(59) 味覚と、満足感について

味覚は他の四感に比べ、優先度が低い?

五感とは、視覚、聴覚、触覚、嗅覚、味覚である。

視覚、聴覚は見る、聞くに関するところだから、とても重要な気がする。

触覚もないと困るだろうし、嗅覚もないと、異変に気づきづらいだろう。

しかしこと味覚になると、あまり重要視できない。

確かに味が落ちていたり、腐っているものを食べても気付けないという危険性はあるだろうが、この現代社会において、その点はあまり重要でない気がする。

ただ、生存という意味ではなく、人生を充実させるという意味では、「味わう」ということはとても重要なことなのでは、と最近思い始めている。

ぼくは食べることにあまり興味が出ない

昔からなのだが、ぼくはあまり食べることに興味が持てない。

作ってくれた人には大変申し訳ないのだが、栄養がちゃんと取れていれば、それで十分な気もしている。

しかし世の中には少しでも美味しいものを求め、高いお金を払う人もいる。不思議なものだ。

しかしこの味わうという行為は非常に重要な気が、最近している。

味わうとは今に集中している

味わうためには、口に食べ物をいれ、まずよく噛む必要がある。

口に入れてすぐ飲み込んでしまって、味わっているという人は少ないだろう。ごく稀に、喉を通過する際、美味しさを感じる人もいると聞いたことがあるので、そういう人たちはここでは除く。

よく噛むと、その食べ物の固さがまずわかる。そして歯で噛んで段々とその食べ物は小さく分解されていく。

そのあたりで舌がその味をキャッチして美味しさを感じる。そして最後に飲み込む。

ババっと噛んですぐ飲み込んでしまうのに比べ、味わうのは非常に時間がかかる。しかしこの味わっている瞬間は、今、口の中にある食べ物に対し集中している

この、今に集中するというのは、案外ぼくの生活の中で、できていない。いつも次何しようかとか、未来にある不安に対しどう処置するかを考え、悶々としている。

かと思えば過去に起こったことを思い出し、別の対処法ができなかったかと後悔している。

両者とも、今を集中して生きていない。過去と未来という、どうしようもないことに対し、腐心している。

もちろん、過去を反省し次に活かしたり、未来に対し予測を立てることは必要である。

しかし年柄年中そればかりしていても、心が疲れるだけだ。やはり今を生きて、生きていることを、それこそ文字通り噛み締める必要がある。

味覚で味わえると、次は他の感覚で味わえる

ぼくはしっかりと味覚として食べ物を味わえ、こういった美味しいものを食べられる今に感謝することができるようになった。

この「今を味わう」ことができるようになると、次に触覚でも味わえるようになってくる。

今叩いているキーボード、温かい風を送ってくれる暖房、窓から差し込む光。

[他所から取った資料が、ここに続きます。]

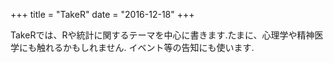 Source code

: +++
title = "TakeR"
date = "2016-12-18"
+++

TakeRでは、Rや統計に関するテーマを中心に書きます.たまに、心理学や精神医学にも触れるかもしれません. イベント等の告知にも使います. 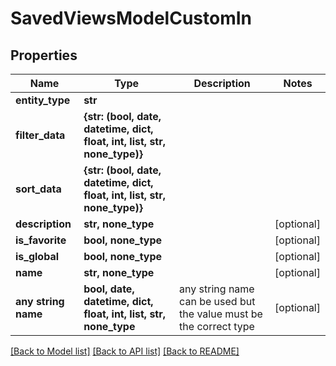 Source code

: # SavedViewsModelCustomIn


## Properties
Name | Type | Description | Notes
------------ | ------------- | ------------- | -------------
**entity_type** | **str** |  | 
**filter_data** | **{str: (bool, date, datetime, dict, float, int, list, str, none_type)}** |  | 
**sort_data** | **{str: (bool, date, datetime, dict, float, int, list, str, none_type)}** |  | 
**description** | **str, none_type** |  | [optional] 
**is_favorite** | **bool, none_type** |  | [optional] 
**is_global** | **bool, none_type** |  | [optional] 
**name** | **str, none_type** |  | [optional] 
**any string name** | **bool, date, datetime, dict, float, int, list, str, none_type** | any string name can be used but the value must be the correct type | [optional]

[[Back to Model list]](../README.md#documentation-for-models) [[Back to API list]](../README.md#documentation-for-api-endpoints) [[Back to README]](../README.md)


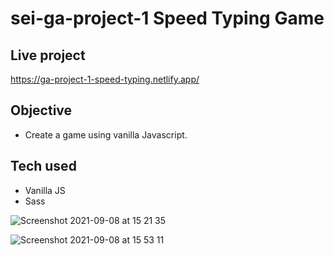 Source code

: # sei-ga-project-1 Speed Typing Game

## Live project
  https://ga-project-1-speed-typing.netlify.app/

## Objective
  - Create a game using vanilla Javascript.
  
## Tech used
  - Vanilla JS
  - Sass

![Screenshot 2021-09-08 at 15 21 35](https://user-images.githubusercontent.com/83312425/132527311-bb9943e3-3fe0-4be1-ad59-1c815e36f0cf.png)


![Screenshot 2021-09-08 at 15 53 11](https://user-images.githubusercontent.com/83312425/132533001-191c1fc8-0c79-4266-9186-c81a60e835c1.png)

そういった今を感じるようになってくると、自分は今幸せである程度不自由なことなく、健康に過ごせていることに対し、幸せや満足感といったものを感じられるようになってくる。

今、子どもたちが健康で、元気な声で遊んでいる今を、視覚や聴覚を通して感じることができるようになってくる。

子どもと手を繋いでその温もりを感じることができるようになってくる。

花を買ってきてその香りに、嗅覚を使って感じることができる。

今、生きれていることに感謝することができる

まとめ

手っ取り早く幸せや満足感を得たいのであれば、今に集中し、生きれていることを実感することがおすすめだ。

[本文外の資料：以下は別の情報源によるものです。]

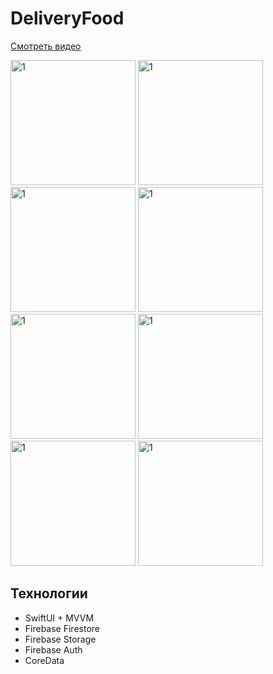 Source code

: # DeliveryFood
[Смотреть видео](https://www.youtube.com/watch?v=rYJ0shnUejc)

<img width="200" alt="1" src="https://github.com/BrinkyPinky/DeliveryFood/assets/64093193/0d091b80-7aa7-44d1-9ac1-b608212a31e3">
<img width="200" alt="1" src="https://github.com/BrinkyPinky/DeliveryFood/assets/64093193/e227555e-cd6e-48fb-bc93-8f51c6602ec8">
<img width="200" alt="1" src="https://github.com/BrinkyPinky/DeliveryFood/assets/64093193/604f13bf-0a04-4f37-a9d7-9b8aed10702c">
<img width="200" alt="1" src="https://github.com/BrinkyPinky/DeliveryFood/assets/64093193/841e8964-a4f0-44af-bc05-a19fe5e097f7">

<img width="200" alt="1" src="https://github.com/BrinkyPinky/DeliveryFood/assets/64093193/8bedba3b-f01e-44c9-a12a-6a3614487a60">
<img width="200" alt="1" src="https://github.com/BrinkyPinky/DeliveryFood/assets/64093193/1483a74f-3e9a-4d4d-bdd4-45c25338fb9d">
<img width="200" alt="1" src="https://github.com/BrinkyPinky/DeliveryFood/assets/64093193/b081c0ab-21f0-47f8-9486-babb5f233e5f">
<img width="200" alt="1" src="https://github.com/BrinkyPinky/DeliveryFood/assets/64093193/2d24cf26-df8d-457b-98f1-d2ce9deda0ac">


Технологии
---
+ SwiftUI + MVVM
+ Firebase Firestore
+ Firebase Storage
+ Firebase Auth
+ CoreData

味わうことを思い出すのには、食べ物を食べる時、よくその味を噛み締めることが早道である。

味という字は、口と未という字を合体させたものである。よくわからないもの(未)を、口でよく見定めるという意味がある。よく見定めるためには、今、この瞬間に集中する必要がある。

味のことを考えていたら、お腹が空いてきた。今日はしっかりとよく噛み締めてご飯をいただこう。